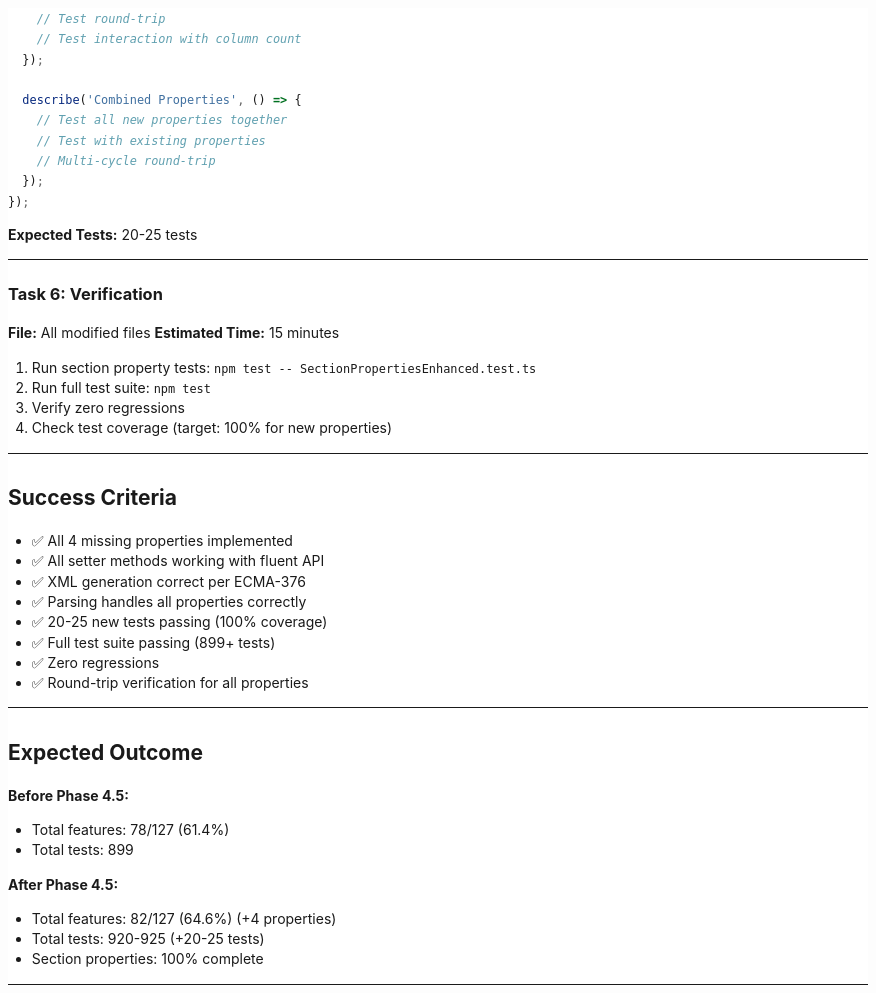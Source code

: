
 ```typescript
    // Test round-trip
    // Test interaction with column count
  });

  describe('Combined Properties', () => {
    // Test all new properties together
    // Test with existing properties
    // Multi-cycle round-trip
  });
});
```

**Expected Tests:** 20-25 tests

---

### Task 6: Verification
**File:** All modified files
**Estimated Time:** 15 minutes

1. Run section property tests: `npm test -- SectionPropertiesEnhanced.test.ts`
2. Run full test suite: `npm test`
3. Verify zero regressions
4. Check test coverage (target: 100% for new properties)

---

## Success Criteria

- ✅ All 4 missing properties implemented
- ✅ All setter methods working with fluent API
- ✅ XML generation correct per ECMA-376
- ✅ Parsing handles all properties correctly
- ✅ 20-25 new tests passing (100% coverage)
- ✅ Full test suite passing (899+ tests)
- ✅ Zero regressions
- ✅ Round-trip verification for all properties

---

## Expected Outcome

**Before Phase 4.5:**
- Total features: 78/127 (61.4%)
- Total tests: 899

**After Phase 4.5:**
- Total features: 82/127 (64.6%) (+4 properties)
- Total tests: 920-925 (+20-25 tests)
- Section properties: 100% complete

---
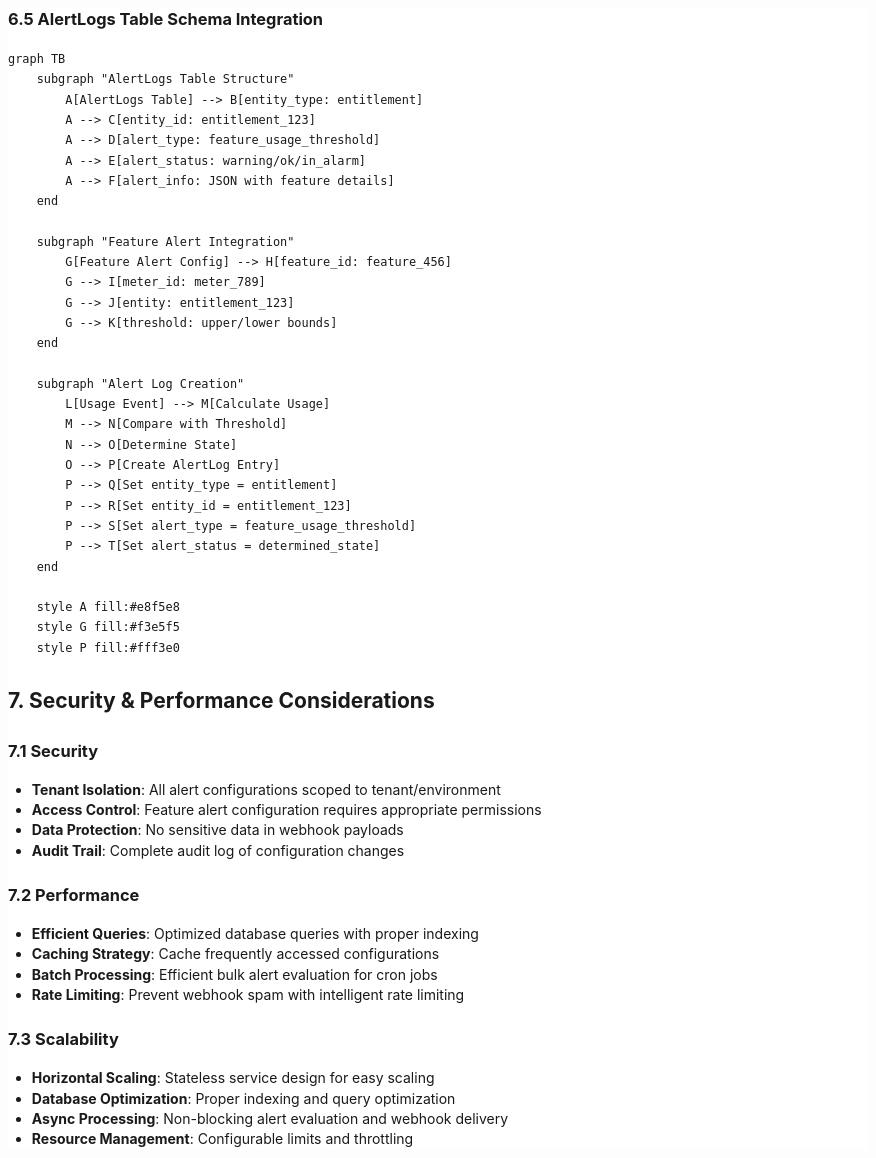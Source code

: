 ### 6.5 AlertLogs Table Schema Integration

```mermaid
graph TB
    subgraph "AlertLogs Table Structure"
        A[AlertLogs Table] --> B[entity_type: entitlement]
        A --> C[entity_id: entitlement_123]
        A --> D[alert_type: feature_usage_threshold]
        A --> E[alert_status: warning/ok/in_alarm]
        A --> F[alert_info: JSON with feature details]
    end
    
    subgraph "Feature Alert Integration"
        G[Feature Alert Config] --> H[feature_id: feature_456]
        G --> I[meter_id: meter_789]
        G --> J[entity: entitlement_123]
        G --> K[threshold: upper/lower bounds]
    end
    
    subgraph "Alert Log Creation"
        L[Usage Event] --> M[Calculate Usage]
        M --> N[Compare with Threshold]
        N --> O[Determine State]
        O --> P[Create AlertLog Entry]
        P --> Q[Set entity_type = entitlement]
        P --> R[Set entity_id = entitlement_123]
        P --> S[Set alert_type = feature_usage_threshold]
        P --> T[Set alert_status = determined_state]
    end
    
    style A fill:#e8f5e8
    style G fill:#f3e5f5
    style P fill:#fff3e0
```

## 7. Security & Performance Considerations

### 7.1 Security
- **Tenant Isolation**: All alert configurations scoped to tenant/environment
- **Access Control**: Feature alert configuration requires appropriate permissions
- **Data Protection**: No sensitive data in webhook payloads
- **Audit Trail**: Complete audit log of configuration changes

### 7.2 Performance
- **Efficient Queries**: Optimized database queries with proper indexing
- **Caching Strategy**: Cache frequently accessed configurations
- **Batch Processing**: Efficient bulk alert evaluation for cron jobs
- **Rate Limiting**: Prevent webhook spam with intelligent rate limiting

### 7.3 Scalability
- **Horizontal Scaling**: Stateless service design for easy scaling
- **Database Optimization**: Proper indexing and query optimization
- **Async Processing**: Non-blocking alert evaluation and webhook delivery
- **Resource Management**: Configurable limits and throttling
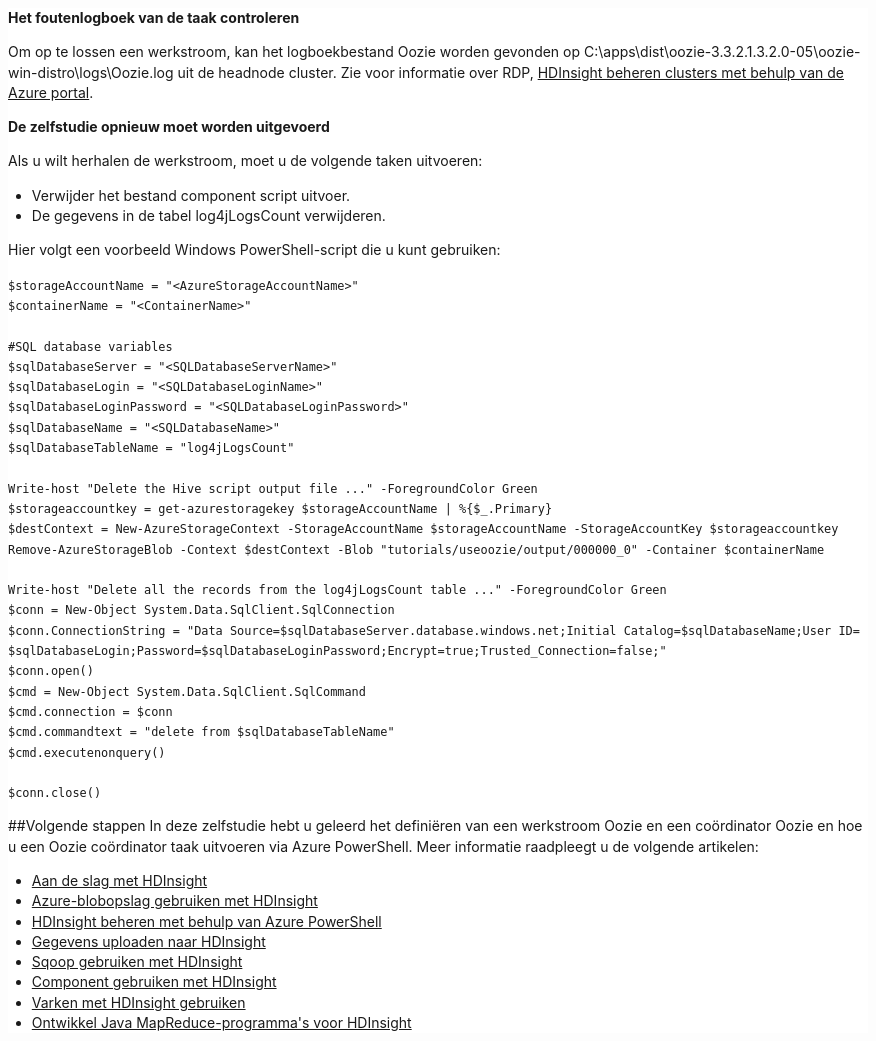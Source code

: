 **Het foutenlogboek van de taak controleren**

Om op te lossen een werkstroom, kan het logboekbestand Oozie worden gevonden op C:\apps\dist\oozie-3.3.2.1.3.2.0-05\oozie-win-distro\logs\Oozie.log uit de headnode cluster. Zie voor informatie over RDP, [HDInsight beheren clusters met behulp van de Azure portal][hdinsight-admin-portal].

**De zelfstudie opnieuw moet worden uitgevoerd**

Als u wilt herhalen de werkstroom, moet u de volgende taken uitvoeren:

- Verwijder het bestand component script uitvoer.
- De gegevens in de tabel log4jLogsCount verwijderen.

Hier volgt een voorbeeld Windows PowerShell-script die u kunt gebruiken:

    $storageAccountName = "<AzureStorageAccountName>"
    $containerName = "<ContainerName>"

    #SQL database variables
    $sqlDatabaseServer = "<SQLDatabaseServerName>"
    $sqlDatabaseLogin = "<SQLDatabaseLoginName>"
    $sqlDatabaseLoginPassword = "<SQLDatabaseLoginPassword>"
    $sqlDatabaseName = "<SQLDatabaseName>"
    $sqlDatabaseTableName = "log4jLogsCount"

    Write-host "Delete the Hive script output file ..." -ForegroundColor Green
    $storageaccountkey = get-azurestoragekey $storageAccountName | %{$_.Primary}
    $destContext = New-AzureStorageContext -StorageAccountName $storageAccountName -StorageAccountKey $storageaccountkey
    Remove-AzureStorageBlob -Context $destContext -Blob "tutorials/useoozie/output/000000_0" -Container $containerName

    Write-host "Delete all the records from the log4jLogsCount table ..." -ForegroundColor Green
    $conn = New-Object System.Data.SqlClient.SqlConnection
    $conn.ConnectionString = "Data Source=$sqlDatabaseServer.database.windows.net;Initial Catalog=$sqlDatabaseName;User ID=$sqlDatabaseLogin;Password=$sqlDatabaseLoginPassword;Encrypt=true;Trusted_Connection=false;"
    $conn.open()
    $cmd = New-Object System.Data.SqlClient.SqlCommand
    $cmd.connection = $conn
    $cmd.commandtext = "delete from $sqlDatabaseTableName"
    $cmd.executenonquery()

    $conn.close()


##<a name="next-steps"></a>Volgende stappen
In deze zelfstudie hebt u geleerd het definiëren van een werkstroom Oozie en een coördinator Oozie en hoe u een Oozie coördinator taak uitvoeren via Azure PowerShell. Meer informatie raadpleegt u de volgende artikelen:

- [Aan de slag met HDInsight][hdinsight-get-started]
- [Azure-blobopslag gebruiken met HDInsight][hdinsight-storage]
- [HDInsight beheren met behulp van Azure PowerShell][hdinsight-admin-powershell]
- [Gegevens uploaden naar HDInsight][hdinsight-upload-data]
- [Sqoop gebruiken met HDInsight][hdinsight-use-sqoop]
- [Component gebruiken met HDInsight][hdinsight-use-hive]
- [Varken met HDInsight gebruiken][hdinsight-use-pig]
- [Ontwikkel Java MapReduce-programma's voor HDInsight][hdinsight-develop-java-mapreduce]


[hdinsight-cmdlets-download]: http://go.microsoft.com/fwlink/?LinkID=325563
[hdinsight-versions]:  hdinsight-component-versioning.md
[hdinsight-storage]: hdinsight-hadoop-use-blob-storage.md
[hdinsight-get-started]: hdinsight-hadoop-linux-tutorial-get-started.md
[hdinsight-admin-portal]: hdinsight-administer-use-management-portal.md
[hdinsight-use-sqoop]: hdinsight-use-sqoop.md
[hdinsight-provision]: hdinsight-provision-clusters.md
[hdinsight-admin-powershell]: hdinsight-administer-use-powershell.md
[hdinsight-upload-data]: hdinsight-upload-data.md
[hdinsight-use-hive]: hdinsight-use-hive.md
[hdinsight-use-pig]: hdinsight-use-pig.md
[hdinsight-storage]: hdinsight-hadoop-use-blob-storage.md
[hdinsight-develop-java-mapreduce]: hdinsight-develop-deploy-java-mapreduce-linux.md
[hdinsight-use-oozie]: hdinsight-use-oozie.md
[sqldatabase-get-started]: ../sql-database/sql-database-get-started.md
[azure-management-portal]: https://portal.azure.com/
[azure-create-storageaccount]: ../storage-create-storage-account.md
[apache-hadoop]: http://hadoop.apache.org/
[apache-oozie-400]: http://oozie.apache.org/docs/4.0.0/
[apache-oozie-332]: http://oozie.apache.org/docs/3.3.2/
[powershell-download]: http://azure.microsoft.com/downloads/
[powershell-about-profiles]: http://go.microsoft.com/fwlink/?LinkID=113729
[powershell-install-configure]: ../powershell-install-configure.md
[powershell-start]: http://technet.microsoft.com/library/hh847889.aspx
[powershell-script]: http://technet.microsoft.com/library/ee176949.aspx
[cindygross-hive-tables]: http://blogs.msdn.com/b/cindygross/archive/2013/02/06/hdinsight-hive-internal-and-external-tables-intro.aspx
[img-workflow-diagram]: ./media/hdinsight-use-oozie-coordinator-time/HDI.UseOozie.Workflow.Diagram.png
[img-preparation-output]: ./media/hdinsight-use-oozie-coordinator-time/HDI.UseOozie.Preparation.Output1.png  
[img-runworkflow-output]: ./media/hdinsight-use-oozie-coordinator-time/HDI.UseOozie.RunCoord.Output.png  
[technetwiki-hive-error]: http://social.technet.microsoft.com/wiki/contents/articles/23047.hdinsight-hive-error-unable-to-rename.aspx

================================

• [To do]: Read the listing above, then copy every line that includes the string "containerName".

• [Output of the task]:
    $containerName = "<ContainerName>"
    Remove-AzureStorageBlob -Context $destContext -Blob "tutorials/useoozie/output/000000_0" -Container $containerName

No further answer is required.